Our ancestors were drinking alcohol 10 million years ago
Scientists have traced the evolutionary history of an enzyme that helps us metabolise ethanol and now believe that early human ancestors evolved to digest alcohol 10 million years ago.
They believe the move might have been to fortify their diet as they shifted from a tree-based to ground-based life, as reported by Discovery magazine.
Researchers were hoping to shed light on when, exactly, human ancestors acquired the ability to consume foods containing ethanol, such as fermented fruits. Attempts to answer this question have yielded wildly divergent theories. One theory holds that primates regularly ingested ethanol some 80 million years ago as plants started producing fleshy fruits that could drop and ferment on the ground. Other scientists believe humans started enjoying ethanol just 9,000 years ago when we learned how to ferment foodstuffs.
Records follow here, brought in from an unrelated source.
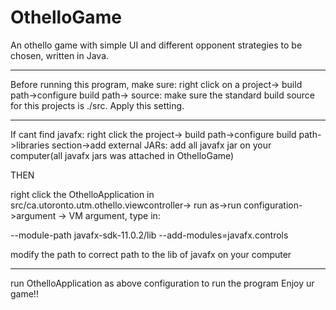 # OthelloGame
An othello game with simple UI and different opponent strategies to be chosen, written in Java.

-----------------------------------------------------------------------------------------------------
Before running this program, make sure:
right click on a project-> build path->configure build path-> source: make sure the standard build source for this projects is ./src. Apply this setting.

-----------------------------------------------------------------------------------------------------
If cant find javafx:
right click the project-> build path->configure build path->libraries section->add external JARs: add all javafx jar on your computer(all javafx jars was attached in OthelloGame)

THEN

right click the OthelloApplication in src/ca.utoronto.utm.othello.viewcontroller-> run as->run configuration->argument -> VM argument, type in:

--module-path  javafx-sdk-11.0.2/lib --add-modules=javafx.controls 

 modify the path to correct path to the lib of javafx on your computer

-----------------------------------------------------------------------------------------------------
run OthelloApplication as above configuration to run the program
Enjoy ur game!!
The research originally appeared in Proceedings of the National Academy of Sciences and would appear to support the thesis of Robert Dudley, Professor of Integrative Biology at the University of California, Berkeley.
He wrote in his book Drunken Monkeys, published earlier this year, that we might be hard-wired to hit the bottle.
He believes that our attraction to alcohol comes from its association with food that we acquired as primates evolving as fruit-eaters in tropical jungles.
The smell of fermentation was a sure way to find a food source, as well as a ripeness indicator, he says.